Your implementation should include these privacy protections: store API keys in .env files, not source code; ensure all API calls use encrypted connections (HTTPS); keep audio files on your servers and process intentionally rather than automatically; and use generic speaker labels ("Speaker A", "Speaker B") rather than student names or identifiers.

Final words

This lecture capture system combines quality audio recording with speaker diarization to create accessible, searchable educational content. The Python-based approach processes classroom recordings asynchronously, sending audio files to speech-to-text APIs that return detailed transcripts with speaker labels and timestamps. For live classroom use, the streaming diarization option (currently in public beta) delivers speaker labels in real time with the same Universal-3 Pro model.

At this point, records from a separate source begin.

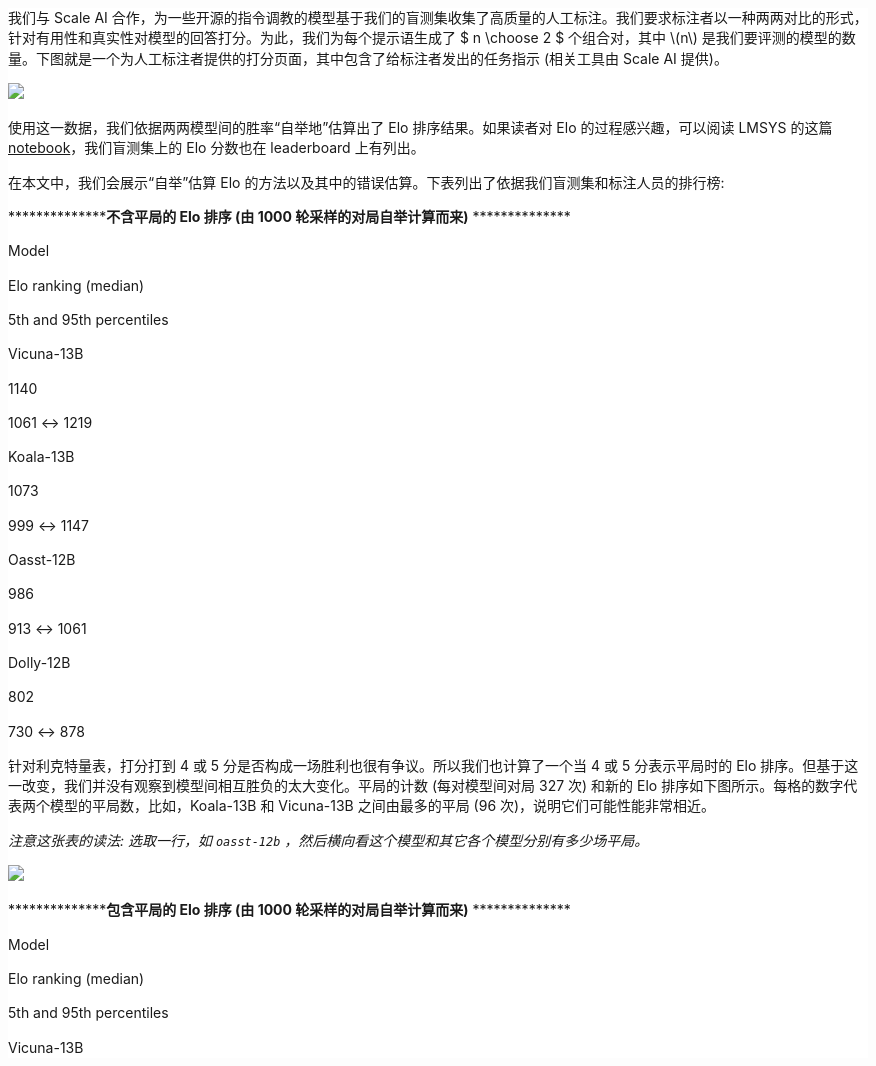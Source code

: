 我们与 Scale AI 合作，为一些开源的指令调教的模型基于我们的盲测集收集了高质量的人工标注。我们要求标注者以一种两两对比的形式，针对有用性和真实性对模型的回答打分。为此，我们为每个提示语生成了 $ n \\choose 2 $ 个组合对，其中 \\(n\\) 是我们要评测的模型的数量。下图就是一个为人工标注者提供的打分页面，其中包含了给标注者发出的任务指示 (相关工具由 Scale AI 提供)。

![](https://man-archives.oss-cn-hangzhou.aliyuncs.com/goofan/202307051027100.png)

使用这一数据，我们依据两两模型间的胜率“自举地”估算出了 Elo 排序结果。如果读者对 Elo 的过程感兴趣，可以阅读 LMSYS 的这篇 [notebook](https://colab.research.google.com/drive/17L9uCiAivzWfzOxo2Tb9RMauT7vS6nVU?usp=sharing)，我们盲测集上的 Elo 分数也在 leaderboard 上有列出。

在本文中，我们会展示“自举”估算 Elo 的方法以及其中的错误估算。下表列出了依据我们盲测集和标注人员的排行榜:

\*\*\*\*\*\*\*\*\*\*\*\*\*\***不含平局的 Elo 排序 (由 1000 轮采样的对局自举计算而来)** \*\*\*\*\*\*\*\*\*\*\*\*\*\*

Model

Elo ranking (median)

5th and 95th percentiles

Vicuna-13B

1140

1061 ↔ 1219

Koala-13B

1073

999 ↔ 1147

Oasst-12B

986

913 ↔ 1061

Dolly-12B

802

730 ↔ 878

针对利克特量表，打分打到 4 或 5 分是否构成一场胜利也很有争议。所以我们也计算了一个当 4 或 5 分表示平局时的 Elo 排序。但基于这一改变，我们并没有观察到模型间相互胜负的太大变化。平局的计数 (每对模型间对局 327 次) 和新的 Elo 排序如下图所示。每格的数字代表两个模型的平局数，比如，Koala-13B 和 Vicuna-13B 之间由最多的平局 (96 次)，说明它们可能性能非常相近。

_注意这张表的读法: 选取一行，如 `oasst-12b` ，然后横向看这个模型和其它各个模型分别有多少场平局。_

![](https://man-archives.oss-cn-hangzhou.aliyuncs.com/goofan/202307051028995.png)

\*\*\*\*\*\*\*\*\*\*\*\*\*\***包含平局的 Elo 排序 (由 1000 轮采样的对局自举计算而来)** \*\*\*\*\*\*\*\*\*\*\*\*\*\*

Model

Elo ranking (median)

5th and 95th percentiles

Vicuna-13B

AssemblyAI's Voice AI platform delivers the speaker diarization that makes this system work in real classroom environments—handling background noise, overlapping speech, and varying microphone distances. For full-length lectures, the API's updated defaults (max 30 speakers for files over 10 minutes) handle typical classroom sizes without configuration. When you hit diarization quality issues in specific recordings, the short_file_diarization_method and speaker_labels_model tuning options give you direct control over the underlying model behavior.

Experiment with Speaker Diarization Now

Drop a lecture snippet into the Playground to preview diarized transcripts and timestamps, then mirror the results in your WebVTT/SRT generation step.

Try the playground

Frequently asked questions

Which Python packages do I need to install for lecture capture with speaker diarization?

Install these essential packages: assemblyai for speech processing, pyaudio for recording audio, sounddevice as an alternative recording option, python-dotenv for environment variables, and requests for file handling.

How accurate is speaker diarization in typical classroom recordings?

Speaker diarization accuracy depends on audio quality, background noise, number of speakers, and microphone placement. Results improve with clearer audio separation between speakers and proper microphone positioning. If you see speakers being incorrectly merged or over-split, use the short_file_diarization_method and speaker_labels_model parameters in speaker_options to tune behavior.

What's the right max_speakers_expected value for a lecture?

For full-length lectures (over 10 minutes), the API default max is 30 speakers—appropriate for most classroom sizes. For short clips under 10 minutes, the default max is 10. You can pass explicit min_speakers_expected and max_speakers_expected values in speaker_options if you know your class size, but for most recordings the defaults work well.

Can I process existing lecture recordings that I already have?

Yes, any audio file with 16kHz sample rate or higher can be processed for speaker diarization using the same Python approach, regardless of when it was originally recorded.

What minimum audio quality do I need for reliable speaker diarization results?

Your recordings need at least 16kHz sample rate with 16-bit depth, signal-to-noise ratio above 15dB, and clear voice separation between speakers for consistent results.

Is real-time speaker diarization available for live lectures?

Yes. Universal-3 Pro Streaming supports real-time speaker diarization with speaker_labels: true and format_turns: true. This is currently in public beta—results are strong for 2-speaker scenarios and standard classroom recordings, with streaming accuracy improving as the model is tuned. Check the Streaming Diarization documentation for current limitations.

How should I handle student privacy when using speaker diarization in classrooms?

Use generic speaker labels like "Speaker A" instead of student names, obtain written recording consent, process audio through secure APIs, and implement automatic deletion policies for recorded content. Be aware that FERPA restricts unauthorized disclosure of student educational records—consult your institution's privacy office before deploying any system that creates persistent, identifiable records of student voices.